Rinse the turkey inside and out. Pat dry with paper towels. Season the cavity with salt and freshly ground black pepper. Fold neck skin under body, tuck the wings under the body.

In a small bowl, mix the butter and herbs together. Season with salt and freshly ground black pepper.

With your hands, loosen skin on breast from cavity end. Leave skin attached at breast bone. Spoon the butter mixture under the skin on the breast, smoothing the top of the skin to evenly distribute. Spoon some of the mixture under the skin on the leg as well. Spread the remaining butter mixture all over the outside of the bird. Season the outside of the bird with salt and freshly ground black pepper. Stuff the cavity with the onion, thyme sprigs, sage leaves, rosemary sprig and garlic cloves.
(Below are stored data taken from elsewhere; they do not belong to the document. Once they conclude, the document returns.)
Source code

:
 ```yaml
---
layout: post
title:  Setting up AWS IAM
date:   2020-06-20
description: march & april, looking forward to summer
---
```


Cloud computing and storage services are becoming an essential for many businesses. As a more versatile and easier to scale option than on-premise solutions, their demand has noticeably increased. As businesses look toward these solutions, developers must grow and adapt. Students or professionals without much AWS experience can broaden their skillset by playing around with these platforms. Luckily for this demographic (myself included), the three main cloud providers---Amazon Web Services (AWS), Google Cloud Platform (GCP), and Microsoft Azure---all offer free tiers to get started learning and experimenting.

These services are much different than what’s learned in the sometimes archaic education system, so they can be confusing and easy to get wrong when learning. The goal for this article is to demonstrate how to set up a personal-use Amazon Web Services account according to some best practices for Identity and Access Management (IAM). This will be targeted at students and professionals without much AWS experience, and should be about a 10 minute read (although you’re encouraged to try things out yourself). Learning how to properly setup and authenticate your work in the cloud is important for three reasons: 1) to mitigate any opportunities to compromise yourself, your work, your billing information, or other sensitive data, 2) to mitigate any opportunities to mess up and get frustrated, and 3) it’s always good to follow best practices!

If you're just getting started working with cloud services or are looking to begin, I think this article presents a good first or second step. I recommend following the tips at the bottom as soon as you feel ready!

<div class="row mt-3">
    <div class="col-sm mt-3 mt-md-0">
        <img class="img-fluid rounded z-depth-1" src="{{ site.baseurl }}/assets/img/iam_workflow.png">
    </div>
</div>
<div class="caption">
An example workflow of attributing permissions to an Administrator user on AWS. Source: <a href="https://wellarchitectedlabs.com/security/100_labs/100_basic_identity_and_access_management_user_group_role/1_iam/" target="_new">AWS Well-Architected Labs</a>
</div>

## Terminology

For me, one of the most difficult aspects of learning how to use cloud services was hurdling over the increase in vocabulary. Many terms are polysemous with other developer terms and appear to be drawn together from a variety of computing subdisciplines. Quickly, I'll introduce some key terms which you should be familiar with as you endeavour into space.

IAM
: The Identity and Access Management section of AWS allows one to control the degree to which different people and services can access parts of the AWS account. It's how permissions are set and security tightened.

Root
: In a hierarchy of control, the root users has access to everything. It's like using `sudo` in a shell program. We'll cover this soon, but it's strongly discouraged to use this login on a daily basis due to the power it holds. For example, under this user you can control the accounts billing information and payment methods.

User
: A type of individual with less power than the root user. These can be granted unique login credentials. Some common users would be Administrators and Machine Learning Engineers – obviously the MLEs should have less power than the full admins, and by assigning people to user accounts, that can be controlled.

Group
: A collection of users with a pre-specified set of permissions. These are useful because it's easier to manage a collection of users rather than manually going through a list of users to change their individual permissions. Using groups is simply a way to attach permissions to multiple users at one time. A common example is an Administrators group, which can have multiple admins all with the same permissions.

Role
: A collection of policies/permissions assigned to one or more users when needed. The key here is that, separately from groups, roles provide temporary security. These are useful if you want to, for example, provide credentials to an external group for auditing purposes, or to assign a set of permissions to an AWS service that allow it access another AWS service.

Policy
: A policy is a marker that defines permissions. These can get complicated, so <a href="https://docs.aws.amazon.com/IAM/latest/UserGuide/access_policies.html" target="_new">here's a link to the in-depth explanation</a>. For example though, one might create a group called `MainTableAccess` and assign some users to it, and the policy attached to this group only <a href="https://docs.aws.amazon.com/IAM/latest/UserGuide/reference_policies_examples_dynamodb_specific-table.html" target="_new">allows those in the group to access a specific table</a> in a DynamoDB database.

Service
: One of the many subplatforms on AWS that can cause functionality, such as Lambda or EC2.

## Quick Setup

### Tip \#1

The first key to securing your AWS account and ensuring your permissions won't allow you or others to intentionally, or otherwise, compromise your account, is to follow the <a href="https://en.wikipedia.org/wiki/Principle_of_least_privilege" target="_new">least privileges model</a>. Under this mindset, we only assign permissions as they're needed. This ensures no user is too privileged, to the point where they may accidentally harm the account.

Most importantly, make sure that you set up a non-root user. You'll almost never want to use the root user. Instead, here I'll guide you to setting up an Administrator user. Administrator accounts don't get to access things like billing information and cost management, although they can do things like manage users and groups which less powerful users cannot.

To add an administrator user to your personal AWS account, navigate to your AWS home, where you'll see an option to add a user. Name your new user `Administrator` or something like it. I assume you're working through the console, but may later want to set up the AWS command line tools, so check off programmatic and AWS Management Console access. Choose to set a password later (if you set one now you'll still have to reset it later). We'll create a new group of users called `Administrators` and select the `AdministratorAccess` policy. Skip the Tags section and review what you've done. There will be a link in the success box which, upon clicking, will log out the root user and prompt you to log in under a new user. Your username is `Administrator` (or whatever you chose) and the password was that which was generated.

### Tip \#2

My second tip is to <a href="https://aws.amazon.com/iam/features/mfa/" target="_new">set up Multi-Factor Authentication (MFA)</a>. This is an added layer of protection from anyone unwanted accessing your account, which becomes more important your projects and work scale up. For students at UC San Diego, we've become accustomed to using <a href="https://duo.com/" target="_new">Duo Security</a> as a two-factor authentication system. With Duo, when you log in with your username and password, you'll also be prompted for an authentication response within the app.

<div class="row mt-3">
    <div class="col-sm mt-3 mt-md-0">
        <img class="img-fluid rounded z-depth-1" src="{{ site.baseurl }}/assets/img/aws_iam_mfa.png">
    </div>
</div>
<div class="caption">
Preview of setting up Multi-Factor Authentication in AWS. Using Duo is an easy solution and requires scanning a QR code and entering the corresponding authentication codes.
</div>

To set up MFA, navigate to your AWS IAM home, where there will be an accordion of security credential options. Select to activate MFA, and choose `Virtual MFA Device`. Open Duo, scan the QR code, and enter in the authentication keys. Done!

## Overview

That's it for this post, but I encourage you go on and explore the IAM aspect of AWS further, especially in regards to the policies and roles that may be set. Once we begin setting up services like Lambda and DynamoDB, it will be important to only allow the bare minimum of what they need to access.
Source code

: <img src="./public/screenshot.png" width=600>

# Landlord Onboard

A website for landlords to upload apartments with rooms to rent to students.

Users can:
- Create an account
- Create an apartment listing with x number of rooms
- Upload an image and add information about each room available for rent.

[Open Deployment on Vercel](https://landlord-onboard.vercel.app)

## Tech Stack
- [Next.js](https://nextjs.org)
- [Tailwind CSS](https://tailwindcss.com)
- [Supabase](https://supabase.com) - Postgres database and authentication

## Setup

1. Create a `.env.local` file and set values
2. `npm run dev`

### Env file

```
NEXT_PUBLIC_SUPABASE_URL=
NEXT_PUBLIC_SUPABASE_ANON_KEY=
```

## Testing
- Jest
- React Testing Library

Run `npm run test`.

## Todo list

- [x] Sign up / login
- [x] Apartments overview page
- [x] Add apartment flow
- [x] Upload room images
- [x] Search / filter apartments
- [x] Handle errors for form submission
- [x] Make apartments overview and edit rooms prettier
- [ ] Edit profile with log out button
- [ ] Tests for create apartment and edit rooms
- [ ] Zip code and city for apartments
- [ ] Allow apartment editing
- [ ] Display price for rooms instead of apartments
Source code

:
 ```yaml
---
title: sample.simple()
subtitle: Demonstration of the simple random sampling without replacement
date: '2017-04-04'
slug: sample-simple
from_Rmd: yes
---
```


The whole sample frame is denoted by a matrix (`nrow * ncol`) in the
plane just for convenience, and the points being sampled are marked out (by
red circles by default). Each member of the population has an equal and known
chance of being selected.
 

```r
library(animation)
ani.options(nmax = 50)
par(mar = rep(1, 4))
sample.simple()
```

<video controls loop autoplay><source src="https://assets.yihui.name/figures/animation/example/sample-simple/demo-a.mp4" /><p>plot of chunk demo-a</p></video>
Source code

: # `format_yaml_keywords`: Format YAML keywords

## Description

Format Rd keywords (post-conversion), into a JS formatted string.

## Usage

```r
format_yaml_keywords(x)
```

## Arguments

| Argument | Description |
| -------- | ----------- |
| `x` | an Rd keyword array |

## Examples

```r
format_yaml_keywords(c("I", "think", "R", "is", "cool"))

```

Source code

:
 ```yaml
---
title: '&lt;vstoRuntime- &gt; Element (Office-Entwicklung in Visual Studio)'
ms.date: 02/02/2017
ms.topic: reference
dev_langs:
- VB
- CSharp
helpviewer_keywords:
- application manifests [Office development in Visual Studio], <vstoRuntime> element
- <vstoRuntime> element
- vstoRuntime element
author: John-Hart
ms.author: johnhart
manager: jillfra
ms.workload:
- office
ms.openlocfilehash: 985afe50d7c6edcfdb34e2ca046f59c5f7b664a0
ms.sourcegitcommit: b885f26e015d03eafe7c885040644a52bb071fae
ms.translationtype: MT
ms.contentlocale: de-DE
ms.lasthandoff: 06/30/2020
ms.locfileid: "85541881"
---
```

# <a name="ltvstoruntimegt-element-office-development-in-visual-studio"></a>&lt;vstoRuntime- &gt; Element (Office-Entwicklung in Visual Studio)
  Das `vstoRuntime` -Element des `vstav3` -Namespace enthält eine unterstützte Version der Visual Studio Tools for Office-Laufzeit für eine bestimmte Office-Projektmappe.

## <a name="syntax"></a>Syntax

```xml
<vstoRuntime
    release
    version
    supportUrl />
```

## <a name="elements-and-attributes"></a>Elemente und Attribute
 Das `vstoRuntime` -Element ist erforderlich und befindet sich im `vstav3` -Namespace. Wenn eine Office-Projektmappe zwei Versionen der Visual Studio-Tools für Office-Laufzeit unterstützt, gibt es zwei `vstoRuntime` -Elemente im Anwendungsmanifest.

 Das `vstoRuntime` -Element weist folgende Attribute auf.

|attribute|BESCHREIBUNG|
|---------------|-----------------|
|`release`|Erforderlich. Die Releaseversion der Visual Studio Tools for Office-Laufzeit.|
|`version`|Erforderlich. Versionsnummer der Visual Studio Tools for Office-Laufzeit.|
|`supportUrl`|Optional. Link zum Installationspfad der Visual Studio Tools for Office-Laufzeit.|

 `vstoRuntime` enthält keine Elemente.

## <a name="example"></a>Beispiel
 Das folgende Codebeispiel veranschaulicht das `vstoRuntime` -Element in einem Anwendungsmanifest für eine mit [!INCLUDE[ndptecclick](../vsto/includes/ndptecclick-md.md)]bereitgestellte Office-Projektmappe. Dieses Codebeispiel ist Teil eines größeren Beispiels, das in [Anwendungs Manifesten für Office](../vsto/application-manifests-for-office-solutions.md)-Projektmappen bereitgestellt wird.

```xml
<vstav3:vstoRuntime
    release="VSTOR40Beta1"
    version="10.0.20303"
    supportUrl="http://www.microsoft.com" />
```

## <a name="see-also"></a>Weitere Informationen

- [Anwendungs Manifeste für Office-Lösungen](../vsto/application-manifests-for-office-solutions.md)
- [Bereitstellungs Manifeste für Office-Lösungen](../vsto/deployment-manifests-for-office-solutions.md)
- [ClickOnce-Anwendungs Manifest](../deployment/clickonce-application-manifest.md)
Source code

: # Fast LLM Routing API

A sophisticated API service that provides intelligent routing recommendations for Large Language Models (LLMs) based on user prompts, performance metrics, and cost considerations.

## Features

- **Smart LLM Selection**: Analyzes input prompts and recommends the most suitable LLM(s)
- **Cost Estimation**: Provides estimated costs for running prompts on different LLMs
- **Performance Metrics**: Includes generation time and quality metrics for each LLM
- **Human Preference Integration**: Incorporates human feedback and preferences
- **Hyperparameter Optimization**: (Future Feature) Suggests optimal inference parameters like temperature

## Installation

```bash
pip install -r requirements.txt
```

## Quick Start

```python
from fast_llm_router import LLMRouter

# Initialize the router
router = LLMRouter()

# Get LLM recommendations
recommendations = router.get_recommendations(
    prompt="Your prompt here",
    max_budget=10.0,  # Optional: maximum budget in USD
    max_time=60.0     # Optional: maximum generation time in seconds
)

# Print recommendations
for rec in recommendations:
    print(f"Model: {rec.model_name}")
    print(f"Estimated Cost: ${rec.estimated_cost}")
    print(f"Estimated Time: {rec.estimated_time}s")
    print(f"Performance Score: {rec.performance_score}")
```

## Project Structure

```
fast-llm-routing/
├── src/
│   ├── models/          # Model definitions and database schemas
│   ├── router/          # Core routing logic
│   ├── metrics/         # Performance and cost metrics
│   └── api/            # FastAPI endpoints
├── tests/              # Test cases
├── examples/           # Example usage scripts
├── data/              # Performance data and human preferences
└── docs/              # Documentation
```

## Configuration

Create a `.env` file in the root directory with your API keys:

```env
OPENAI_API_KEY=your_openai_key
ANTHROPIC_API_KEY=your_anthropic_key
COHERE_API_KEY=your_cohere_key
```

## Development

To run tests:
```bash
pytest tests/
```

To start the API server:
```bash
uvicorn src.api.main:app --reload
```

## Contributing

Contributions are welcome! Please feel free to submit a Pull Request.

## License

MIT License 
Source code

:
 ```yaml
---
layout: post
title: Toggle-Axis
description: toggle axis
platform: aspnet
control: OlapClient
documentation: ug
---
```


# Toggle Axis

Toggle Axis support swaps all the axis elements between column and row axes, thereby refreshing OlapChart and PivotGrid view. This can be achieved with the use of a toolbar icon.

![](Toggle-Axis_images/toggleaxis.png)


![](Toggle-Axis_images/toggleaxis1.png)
Tie the legs together with kitchen twine.

Place the bird breast side down on a rack in a roasting pan. Place in the oven and roast for 30 minutes. Remove the pan from the oven and using 2 wads of paper towels, turn the bird over so that it is breast side up. Loosely cover the bird with foil. Pour the water in the bottom of the pan. Continue to roast for about 1-1/2 hours or until a thermometer registers 170°F when inserted into the fleshy part of the thighs.

Transfer the turkey to a platter, reserving juices in pan for gravy. Let the turkey stand, loosely covered with foil, for 30 minutes before carving.

Make the gravy:
Set the roasting pan with the turkey drippings over two burners set on medium high heat. Add the white wine, and 1/2 cup of turkey broth to the roasting pan. Cook, stirring up the browned bits on the bottom of the pan, until the liquid comes to a simmer. Strain the contents of the roasting pan through a sieve into a medium saucepan. Add the remaining 2 cups of turkey broth along with the thyme; bring to a boil over medium high heat; reduce heat and simmer for 5 minutes.

Meanwhile, place the cream and gf flour in a small bowl and whisk until blended. Gradually whisk the cream mixture into the broth mixture. Bring to a boil over medium high heat, whisking constantly. Reduce the heat and simmer, whisking constantly, until the gravy is thickened. Adjust seasonings to taste with salt and freshly ground black pepper. For an extra rich gravy, just before serving whisk in 2 tablespoons of cold unsalted butter (optional). Keep gravy hot until ready to serve.